Je profite d'une parenthèse légèrement introspective pour écrire un peu.

Tout absorbé que je suis par la perspective d'un futur instable, je me suis beaucoup éloigné des préoccupations mineures centrées sur mon auguste nombril. Si certains s'intéressent de près aux revendications des "gilets jaunes" [ou à tout autre chose], d'autres s'inquiètent, de façon plus large, du devenir du vivant. Je fais plutôt partie des seconds, quoique je suive aussi, de loin, les situations souvent douloureuses exposées par les premiers.

Tout cela mobilise mon attention et mon temps disponible n'est pas extensible. Il m'arrive pourtant, de temps en temps, de me poser quelques questions d'ordre plus personnel. « Comme avant », pourrais-je dire. Je n'en fais plus état par écrit, faute de temps, donc. Ou par manque d'intérêt. Ou par discrétion. Ou un peu de tout ça à la fois. Bref : quelles qu'en soient les raisons je n'utilise plus beaucoup ce mode de réflexion-conscientisation qui, dans le passé, m'a été profitable.
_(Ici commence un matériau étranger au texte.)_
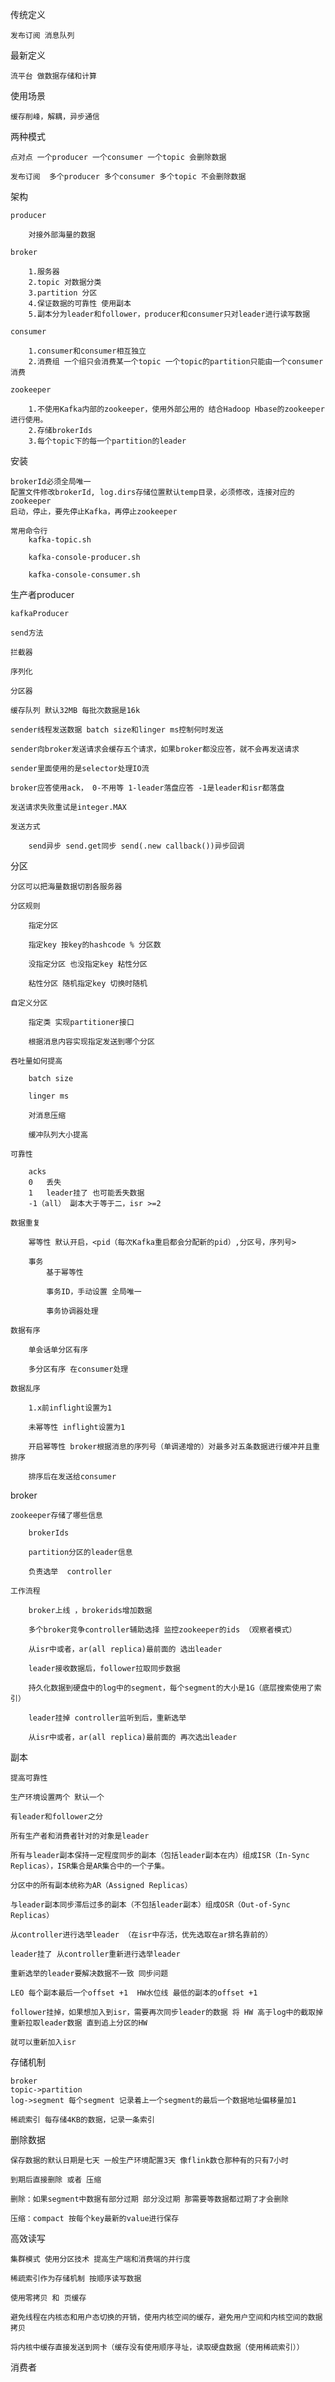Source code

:传统定义
    
    发布订阅 消息队列 

最新定义

    流平台 做数据存储和计算

使用场景

    缓存削峰，解耦，异步通信

两种模式

    点对点 一个producer 一个consumer 一个topic 会删除数据

    发布订阅  多个producer 多个consumer 多个topic 不会删除数据

架构

    producer

        对接外部海量的数据

    broker 

        1.服务器
        2.topic 对数据分类
        3.partition 分区
        4.保证数据的可靠性 使用副本
        5.副本分为leader和follower，producer和consumer只对leader进行读写数据

    consumer

        1.consumer和consumer相互独立
        2.消费组 一个组只会消费某一个topic 一个topic的partition只能由一个consumer消费        

    zookeeper 

        1.不使用Kafka内部的zookeeper，使用外部公用的 结合Hadoop Hbase的zookeeper进行使用。
        2.存储brokerIds 
        3.每个topic下的每一个partition的leader


安装

    brokerId必须全局唯一
    配置文件修改brokerId, log.dirs存储位置默认temp目录，必须修改，连接对应的zookeeper
    启动，停止，要先停止Kafka，再停止zookeeper

    常用命令行
        kafka-topic.sh

        kafka-console-producer.sh

        kafka-console-consumer.sh

生产者producer

    kafkaProducer

    send方法

    拦截器

    序列化

    分区器

    缓存队列 默认32MB 每批次数据是16k
        
    sender线程发送数据 batch size和linger ms控制何时发送

    sender向broker发送请求会缓存五个请求，如果broker都没应答，就不会再发送请求

    sender里面使用的是selector处理IO流
    
    broker应答使用ack， 0-不用等 1-leader落盘应答 -1是leader和isr都落盘

    发送请求失败重试是integer.MAX

    发送方式

        send异步 send.get同步 send(.new callback())异步回调


分区

    分区可以把海量数据切割各服务器

    分区规则

        指定分区 

        指定key 按key的hashcode % 分区数

        没指定分区 也没指定key 粘性分区

        粘性分区 随机指定key 切换时随机

    自定义分区
    
        指定类 实现partitioner接口

        根据消息内容实现指定发送到哪个分区

    吞吐量如何提高

        batch size

        linger ms
        
        对消息压缩

        缓冲队列大小提高

    可靠性

        acks 
        0   丢失
        1   leader挂了 也可能丢失数据
        -1（all） 副本大于等于二，isr >=2 

    数据重复

        幂等性 默认开启，<pid（每次Kafka重启都会分配新的pid）,分区号，序列号>
            
        事务
            基于幂等性

            事务ID，手动设置 全局唯一

            事务协调器处理

    数据有序

        单会话单分区有序

        多分区有序 在consumer处理

    数据乱序
    
        1.x前inflight设置为1
        
        未幂等性 inflight设置为1
        
        开启幂等性 broker根据消息的序列号（单调递增的）对最多对五条数据进行缓冲并且重排序

        排序后在发送给consumer

broker

    zookeeper存储了哪些信息

        brokerIds

        partition分区的leader信息

        负责选举  controller

    工作流程

        broker上线 ，brokerids增加数据

        多个broker竞争controller辅助选择 监控zookeeper的ids （观察者模式）

        从isr中或者，ar(all replica)最前面的 选出leader

        leader接收数据后，follower拉取同步数据

        持久化数据到硬盘中的log中的segment，每个segment的大小是1G（底层搜索使用了索引）

        leader挂掉 controller监听到后，重新选举
        
        从isr中或者，ar(all replica)最前面的 再次选出leader

副本 
    
    提高可靠性

    生产环境设置两个 默认一个

    有leader和follower之分

    所有生产者和消费者针对的对象是leader

    所有与leader副本保持一定程度同步的副本（包括leader副本在内）组成ISR（In-Sync Replicas），ISR集合是AR集合中的一个子集。

    分区中的所有副本统称为AR（Assigned Replicas）

    与leader副本同步滞后过多的副本（不包括leader副本）组成OSR（Out-of-Sync Replicas）
        
    从controller进行选举leader （在isr中存活，优先选取在ar排名靠前的）

    leader挂了 从controller重新进行选举leader 

    重新选举的leader要解决数据不一致 同步问题

    LEO 每个副本最后一个offset +1  HW水位线 最低的副本的offset +1

    follower挂掉，如果想加入到isr，需要再次同步leader的数据 将 HW 高于log中的截取掉 重新拉取leader数据 直到追上分区的HW 

    就可以重新加入isr

存储机制

    broker 
    topic->partition
    log->segment 每个segment 记录着上一个segment的最后一个数据地址偏移量加1

    稀疏索引 每存储4KB的数据，记录一条索引

删除数据

    保存数据的默认日期是七天 一般生产环境配置3天 像flink数仓那种有的只有7小时

    到期后直接删除 或者 压缩

    删除：如果segment中数据有部分过期 部分没过期 那需要等数据都过期了才会删除

    压缩：compact 按每个key最新的value进行保存

高效读写

    集群模式 使用分区技术 提高生产端和消费端的并行度

    稀疏索引作为存储机制 按顺序读写数据

    使用零拷贝 和 页缓存

    避免线程在内核态和用户态切换的开销，使用内核空间的缓存，避免用户空间和内核空间的数据拷贝

    将内核中缓存直接发送到网卡（缓存没有使用顺序寻址，读取硬盘数据（使用稀疏索引））

消费者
Je l'appelais "l'écriture en partage" et ce blog en a été l'un des principaux outils.

J'ai déjà expliqué qu'au fil du temps les choses se sont un peu compliquées, me poussant à une autocensure croissante. Probablement excessive aujourd'hui, car il reste des domaines que je peux explorer sans trop de risques. Tant que je ne touche pas aux sujets pouvant susciter des réactions épidermiques...

Cette précaution mise à part, je veux quand même préciser que personne [ou si peu] ne m'a jamais ouvertement intimé de me taire. J'ai seulement senti que certains sujets "dérangeaient" une part de mon lectorat. C'est donc moi qui me suis peu à peu retiré, suivant en cela une inclination naturelle : je n'aime pas mettre l'autre en difficulté [ni moi-même, d'ailleurs]. Surtout sur des questions sensibles. Mais du même coup je me suis privé d'échanges potentiellement enrichissants... sans retrouver la contrepartie dans mon environnement relationnel. Internet m'avait permis d'entrer relativement facilement en contact, m'en éloigner me renvoie vers une difficulté ancienne qui n'est qu'incomplètement résorbée. Faute de savoir aborder "l'Autre" simplement [ou avec simplicité ?], je n'ai pas vraiment su trouver un palliatif équivalent dans le "vrai monde". Même si ma capacité à entrer en relation s'est améliorée, je reste largement inféodé à la prise d'initative des autres...

Je me demande si ça m'arrange [liberté du solitaire !] ou si je le déplore [manque d'ouverture]. Je sens quand même confusément que je perds quelque chose à me complaire dans une relative solitude. Le modus vivendi pour lequel j'ai opté est sans doute plus proche de la facilité confortable que de la prise de risque.

Si je m'appesantis sur ce sujet aujourd'hui c'est parce qu'une récente connaissance féminine a rapidement décelé chez moi une forte propension à l'auto-contrôle, m'invitant implicitement à me laisser aller à davantage de spontanéité. Je ne peux pas dire que j'en ai été surpris, tant cela m'a déjà été dit... Laisser s'exprimer ce que d'aucuns appellent "la part d'enfance" m'est quasiment inaccessible en dehors de conditions bien particulières. J'ai appris à vivre avec ça, m'adaptant aux circonstances et trouvant mon équilibre entre présence et isolement.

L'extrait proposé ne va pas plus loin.